Oh the tank is a 2ft community tank mature over 12 months old, all stats are fine. Filter is a fluval 2+
 
not sure why it does it but mine used to do it too, and if i don't cover my fry tank the same thing happens, i just remove as much as i can
 
Oh thanks for that lilfishie, thought there was something going terribly wrong, and it was just my tank doing it with having the trap in there. I'll do as you say and try to remove as much as I can each day. It doesn't seem to bother the babies and I'd hate to lose them at this stage. Cheers! :flowers:
 
I have platy fry in da main tank 2 among da live plants.

except i do water changes on tuesday n thursday.

so i see much surface film at all.

but paper towl is cool 2.
 
Have you got very hard water? I get this on top of the bowl I use for growing moss.
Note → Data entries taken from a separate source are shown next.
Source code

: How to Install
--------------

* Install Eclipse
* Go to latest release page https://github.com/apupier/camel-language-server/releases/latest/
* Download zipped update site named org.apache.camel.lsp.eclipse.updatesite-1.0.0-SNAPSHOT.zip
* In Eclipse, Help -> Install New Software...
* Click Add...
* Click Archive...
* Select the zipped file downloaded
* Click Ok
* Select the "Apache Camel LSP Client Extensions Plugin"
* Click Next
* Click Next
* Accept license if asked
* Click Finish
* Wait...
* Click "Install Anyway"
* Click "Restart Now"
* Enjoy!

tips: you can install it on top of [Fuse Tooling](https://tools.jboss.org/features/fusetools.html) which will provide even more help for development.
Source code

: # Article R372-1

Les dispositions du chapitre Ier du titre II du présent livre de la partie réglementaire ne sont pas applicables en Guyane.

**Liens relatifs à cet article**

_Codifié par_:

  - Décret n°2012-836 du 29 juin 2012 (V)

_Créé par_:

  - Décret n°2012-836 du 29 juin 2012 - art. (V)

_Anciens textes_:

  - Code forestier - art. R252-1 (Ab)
Looks really blue and oily but I think it must be somehting to do with limescale as I get it on cups of tea too (that really freaked me out when I moved down here from the north!) Paper towels -- genius!!!
 
No, the water round here is not too bad, slightly harder than the last place we lived though but all my fish survuved the move ok. Paper towels is a genius idea!
 
I thought I'd seen something on this before -- if you do a search on all forums for "oily water" various previous threads come up about this. Apparently it is something to do with proteins & surface agitation, not limescale at all! You might want to have a look as various other solutions have ben suggested.
 
I thought I'd seen something on this before -- if you do a search on all forums for "oily water" various previous threads come up about this. Apparently it is something to do with proteins & surface agitation, not limescale at all! You might want to have a look as various other solutions have ben suggested.

I often get an oily residue on my unfiltered tanks. I find that a small drop of melafix dissipates it but I have never seen it as too much to worry about.